• **DATA FOR REVIEW**:
========================================================================

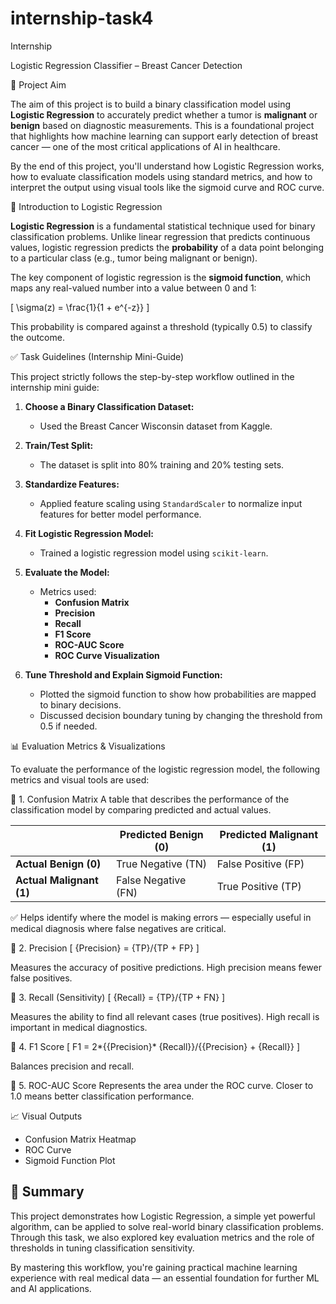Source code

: # internship-task4
Internship

Logistic Regression Classifier – Breast Cancer Detection

 🎯 Project Aim

The aim of this project is to build a binary classification model using **Logistic Regression** to accurately predict whether a tumor is **malignant** or **benign** based on diagnostic measurements. This is a foundational project that highlights how machine learning can support early detection of breast cancer — one of the most critical applications of AI in healthcare.

By the end of this project, you'll understand how Logistic Regression works, how to evaluate classification models using standard metrics, and how to interpret the output using visual tools like the sigmoid curve and ROC curve.



 🧠 Introduction to Logistic Regression

**Logistic Regression** is a fundamental statistical technique used for binary classification problems. Unlike linear regression that predicts continuous values, logistic regression predicts the **probability** of a data point belonging to a particular class (e.g., tumor being malignant or benign).

The key component of logistic regression is the **sigmoid function**, which maps any real-valued number into a value between 0 and 1:

\[
\sigma(z) = \frac{1}{1 + e^{-z}}
\]

This probability is compared against a threshold (typically 0.5) to classify the outcome.





 ✅ Task Guidelines (Internship Mini-Guide)

This project strictly follows the step-by-step workflow outlined in the internship mini guide:

1. **Choose a Binary Classification Dataset:**
   - Used the Breast Cancer Wisconsin dataset from Kaggle.

2. **Train/Test Split:**
   - The dataset is split into 80% training and 20% testing sets.

3. **Standardize Features:**
   - Applied feature scaling using `StandardScaler` to normalize input features for better model performance.

4. **Fit Logistic Regression Model:**
   - Trained a logistic regression model using `scikit-learn`.

5. **Evaluate the Model:**
   - Metrics used:
     - **Confusion Matrix**
     - **Precision**
     - **Recall**
     - **F1 Score**
     - **ROC-AUC Score**
     - **ROC Curve Visualization**

6. **Tune Threshold and Explain Sigmoid Function:**
   - Plotted the sigmoid function to show how probabilities are mapped to binary decisions.
   - Discussed decision boundary tuning by changing the threshold from 0.5 if needed.



 📊 Evaluation Metrics & Visualizations

To evaluate the performance of the logistic regression model, the following metrics and visual tools are used:

 🔷 1. Confusion Matrix
A table that describes the performance of the classification model by comparing predicted and actual values.

|                    | Predicted Benign (0) | Predicted Malignant (1) |
|--------------------|----------------------|--------------------------|
| **Actual Benign (0)**    | True Negative (TN)     | False Positive (FP)         |
| **Actual Malignant (1)** | False Negative (FN)    | True Positive (TP)          |

✅ Helps identify where the model is making errors — especially useful in medical diagnosis where false negatives are critical.

 🔷 2. Precision
\[
\{Precision} = {TP}/{TP + FP}
\]

Measures the accuracy of positive predictions. High precision means fewer false positives.

 🔷 3. Recall (Sensitivity)
\[
\{Recall} = \{TP}/{TP + FN}
\]

Measures the ability to find all relevant cases (true positives). High recall is important in medical diagnostics.

 🔷 4. F1 Score
\[
F1 = 2*\{\{Precision}* \{Recall}}/{{Precision} + {Recall}}
\]

Balances precision and recall.

 🔷 5. ROC-AUC Score
Represents the area under the ROC curve. Closer to 1.0 means better classification performance.



 📈 Visual Outputs

- Confusion Matrix Heatmap
- ROC Curve
- Sigmoid Function Plot


## 📌 Summary

This project demonstrates how Logistic Regression, a simple yet powerful algorithm, can be applied to solve real-world binary classification problems. Through this task, we also explored key evaluation metrics and the role of thresholds in tuning classification sensitivity.

By mastering this workflow, you're gaining practical machine learning experience with real medical data — an essential foundation for further ML and AI applications.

========================================================================

• **AIM OF THE TASK**:
Could you reproduce exactly the lines of the entries above, from the one with "The key component" through the one with "3. **Standardize Features:**", and nothing else?

• **TASK ANSWER**:
The key component of logistic regression is the **sigmoid function**, which maps any real-valued number into a value between 0 and 1:

\[
\sigma(z) = \frac{1}{1 + e^{-z}}
\]

This probability is compared against a threshold (typically 0.5) to classify the outcome.





 ✅ Task Guidelines (Internship Mini-Guide)

This project strictly follows the step-by-step workflow outlined in the internship mini guide:

1. **Choose a Binary Classification Dataset:**
   - Used the Breast Cancer Wisconsin dataset from Kaggle.

2. **Train/Test Split:**
   - The dataset is split into 80% training and 20% testing sets.

3. **Standardize Features:**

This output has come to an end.